Re: Newcomer to Python tutorial question

2009-05-08 Thread Alan Cameron
Terry Reedy tjre...@udel.edu wrote in message 
news:mailman.5248.1241732704.11746.python-l...@python.org...
 Alan Cameron wrote:

 why is the printed result of

 basket = {'apple', 'orange', 'apple', 'pear', 'orange', 'banana'}
 print(basket)
 {'orange', 'banana', 'pear', 'apple'}

 in the sequence given?

 It appears that I used a reserved term when I used 'sequence'.

 No and Sort-of.

 No: We often use it in the normal English sense of ordered items, as I and 
 I think others assume you did.  Your question is quite legitimate, and the 
 answer, as indicated, is how an implementation interacts with the sequence 
 of additions.

 Sort-of: The library manual section of Sequence Types lists the sequence 
 operations common to all or most built-in Python sequence classes.  But it 
 does not explicitly define sequence.  Ranges, which are iterables that 
 directly support only indexing and len(), are called sequences.

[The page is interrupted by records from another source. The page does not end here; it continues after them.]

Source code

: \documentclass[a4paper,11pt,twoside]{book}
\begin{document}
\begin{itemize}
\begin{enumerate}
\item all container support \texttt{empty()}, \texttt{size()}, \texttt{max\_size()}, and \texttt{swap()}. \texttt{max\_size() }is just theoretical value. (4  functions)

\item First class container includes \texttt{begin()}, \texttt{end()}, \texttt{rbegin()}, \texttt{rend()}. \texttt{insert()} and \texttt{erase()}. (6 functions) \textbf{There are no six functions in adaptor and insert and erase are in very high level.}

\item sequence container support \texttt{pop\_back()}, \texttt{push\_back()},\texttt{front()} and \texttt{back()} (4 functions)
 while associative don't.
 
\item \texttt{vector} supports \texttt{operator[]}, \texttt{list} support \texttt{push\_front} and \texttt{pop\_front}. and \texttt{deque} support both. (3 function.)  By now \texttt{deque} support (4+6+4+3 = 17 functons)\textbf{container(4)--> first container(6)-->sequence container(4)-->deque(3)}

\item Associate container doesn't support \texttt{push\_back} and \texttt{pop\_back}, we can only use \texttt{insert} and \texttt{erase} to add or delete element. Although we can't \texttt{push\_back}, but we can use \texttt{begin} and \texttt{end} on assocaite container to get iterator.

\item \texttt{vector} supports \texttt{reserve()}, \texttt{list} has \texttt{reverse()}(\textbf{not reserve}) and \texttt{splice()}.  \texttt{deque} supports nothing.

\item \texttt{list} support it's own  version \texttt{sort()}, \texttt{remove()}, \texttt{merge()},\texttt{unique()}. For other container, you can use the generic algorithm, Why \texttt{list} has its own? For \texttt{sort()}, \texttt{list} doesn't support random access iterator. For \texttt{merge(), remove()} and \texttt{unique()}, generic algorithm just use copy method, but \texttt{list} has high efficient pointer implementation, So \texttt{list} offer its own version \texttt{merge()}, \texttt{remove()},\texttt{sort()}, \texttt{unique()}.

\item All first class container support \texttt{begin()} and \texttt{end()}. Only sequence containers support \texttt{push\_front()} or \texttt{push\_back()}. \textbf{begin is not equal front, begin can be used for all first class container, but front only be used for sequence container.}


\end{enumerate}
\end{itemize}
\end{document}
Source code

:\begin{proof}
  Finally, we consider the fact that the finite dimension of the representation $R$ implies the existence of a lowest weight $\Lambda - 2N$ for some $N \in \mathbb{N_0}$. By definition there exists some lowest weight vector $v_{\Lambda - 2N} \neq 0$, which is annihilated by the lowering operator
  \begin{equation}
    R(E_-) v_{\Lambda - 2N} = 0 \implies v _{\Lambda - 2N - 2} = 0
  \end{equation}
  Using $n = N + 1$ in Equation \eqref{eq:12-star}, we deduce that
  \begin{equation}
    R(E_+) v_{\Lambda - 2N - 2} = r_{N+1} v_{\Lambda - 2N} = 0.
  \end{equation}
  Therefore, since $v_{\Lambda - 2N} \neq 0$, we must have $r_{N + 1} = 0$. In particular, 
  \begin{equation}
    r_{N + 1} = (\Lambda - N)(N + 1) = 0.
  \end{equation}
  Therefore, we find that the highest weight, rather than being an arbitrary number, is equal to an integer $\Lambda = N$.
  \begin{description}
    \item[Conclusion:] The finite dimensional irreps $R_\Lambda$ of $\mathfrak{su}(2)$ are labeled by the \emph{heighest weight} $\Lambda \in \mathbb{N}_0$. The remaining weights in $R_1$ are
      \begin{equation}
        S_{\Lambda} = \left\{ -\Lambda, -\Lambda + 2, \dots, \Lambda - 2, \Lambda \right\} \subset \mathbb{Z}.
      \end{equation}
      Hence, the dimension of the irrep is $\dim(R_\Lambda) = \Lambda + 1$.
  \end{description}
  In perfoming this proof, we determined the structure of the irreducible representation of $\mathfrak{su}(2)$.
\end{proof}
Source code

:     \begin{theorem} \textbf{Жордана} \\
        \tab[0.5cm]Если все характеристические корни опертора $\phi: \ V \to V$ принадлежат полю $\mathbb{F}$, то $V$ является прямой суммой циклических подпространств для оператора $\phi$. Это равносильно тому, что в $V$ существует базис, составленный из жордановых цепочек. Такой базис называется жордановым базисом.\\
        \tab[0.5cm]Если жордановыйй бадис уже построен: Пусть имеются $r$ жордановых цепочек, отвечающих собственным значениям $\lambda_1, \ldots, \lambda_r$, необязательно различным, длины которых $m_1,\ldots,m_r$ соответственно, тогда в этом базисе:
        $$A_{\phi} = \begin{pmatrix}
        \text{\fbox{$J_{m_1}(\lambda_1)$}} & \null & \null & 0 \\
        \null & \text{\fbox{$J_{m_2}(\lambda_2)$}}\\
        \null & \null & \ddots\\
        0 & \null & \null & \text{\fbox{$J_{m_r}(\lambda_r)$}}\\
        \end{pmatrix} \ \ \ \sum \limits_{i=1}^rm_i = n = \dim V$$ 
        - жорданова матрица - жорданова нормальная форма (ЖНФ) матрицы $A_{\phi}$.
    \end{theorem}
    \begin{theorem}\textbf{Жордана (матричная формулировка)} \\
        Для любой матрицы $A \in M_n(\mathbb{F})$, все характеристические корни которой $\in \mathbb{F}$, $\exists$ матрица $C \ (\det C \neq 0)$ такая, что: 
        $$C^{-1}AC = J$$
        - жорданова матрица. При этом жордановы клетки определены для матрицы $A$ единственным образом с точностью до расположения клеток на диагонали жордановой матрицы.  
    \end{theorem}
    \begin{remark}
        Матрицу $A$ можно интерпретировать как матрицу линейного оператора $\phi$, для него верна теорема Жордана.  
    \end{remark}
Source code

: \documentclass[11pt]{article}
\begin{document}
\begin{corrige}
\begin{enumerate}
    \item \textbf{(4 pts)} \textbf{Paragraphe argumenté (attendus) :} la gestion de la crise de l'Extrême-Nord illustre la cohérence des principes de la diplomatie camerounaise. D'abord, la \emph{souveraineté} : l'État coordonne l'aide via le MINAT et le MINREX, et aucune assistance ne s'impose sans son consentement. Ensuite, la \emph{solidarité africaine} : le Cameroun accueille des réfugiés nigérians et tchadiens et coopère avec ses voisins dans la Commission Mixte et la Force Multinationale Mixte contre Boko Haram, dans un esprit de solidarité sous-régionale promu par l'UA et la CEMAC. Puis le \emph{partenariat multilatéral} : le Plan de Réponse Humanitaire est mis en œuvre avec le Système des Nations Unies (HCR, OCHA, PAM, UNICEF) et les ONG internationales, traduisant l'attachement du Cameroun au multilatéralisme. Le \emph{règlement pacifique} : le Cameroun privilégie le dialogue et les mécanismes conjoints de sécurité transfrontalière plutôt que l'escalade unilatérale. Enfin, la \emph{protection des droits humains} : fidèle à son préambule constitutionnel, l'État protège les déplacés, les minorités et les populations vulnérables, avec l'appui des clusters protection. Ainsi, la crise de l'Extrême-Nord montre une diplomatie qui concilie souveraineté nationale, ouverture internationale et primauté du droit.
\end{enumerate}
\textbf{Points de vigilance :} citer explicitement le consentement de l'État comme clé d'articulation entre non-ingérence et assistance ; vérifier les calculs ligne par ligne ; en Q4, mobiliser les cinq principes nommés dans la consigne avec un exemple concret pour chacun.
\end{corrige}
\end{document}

Dicts, 
 which are iterables that support len() but are usually not indexed by 
 integers, are not.  So that suggests a minimal definition of sequence, but 
 all the other sequence classes support much more that is typically 
 assumed.

 Keywords are reserved terms in the language such as 'if' and 'None' that 
 are specially recognized by the parser and which affect compilation. 
 Identifiers of the form '__x...y__' are reserved names.  Non-terminal 
 terms in the grammar are reserved terms, in a sense, within the reference 
 manual, but 'expression_list', not 'sequence', is used for comma-separated 
 sequences of expressions in code.  The comma-separated sequence of items 
 in a function call is separately defined as an 'argument_list' because 
 'keyword_item's like 'a=b' and '*' and '**' are not expressions and 
 because there are some order restrictions on argument items.

 Terry Jan Reedy


Thanks for the explanation.

In particular reference to the tutorial section
http://docs.python.org/3.0/tutorial/datastructures.html#nested-list-comprehensions

There is a word which is ambiguous, at least to me.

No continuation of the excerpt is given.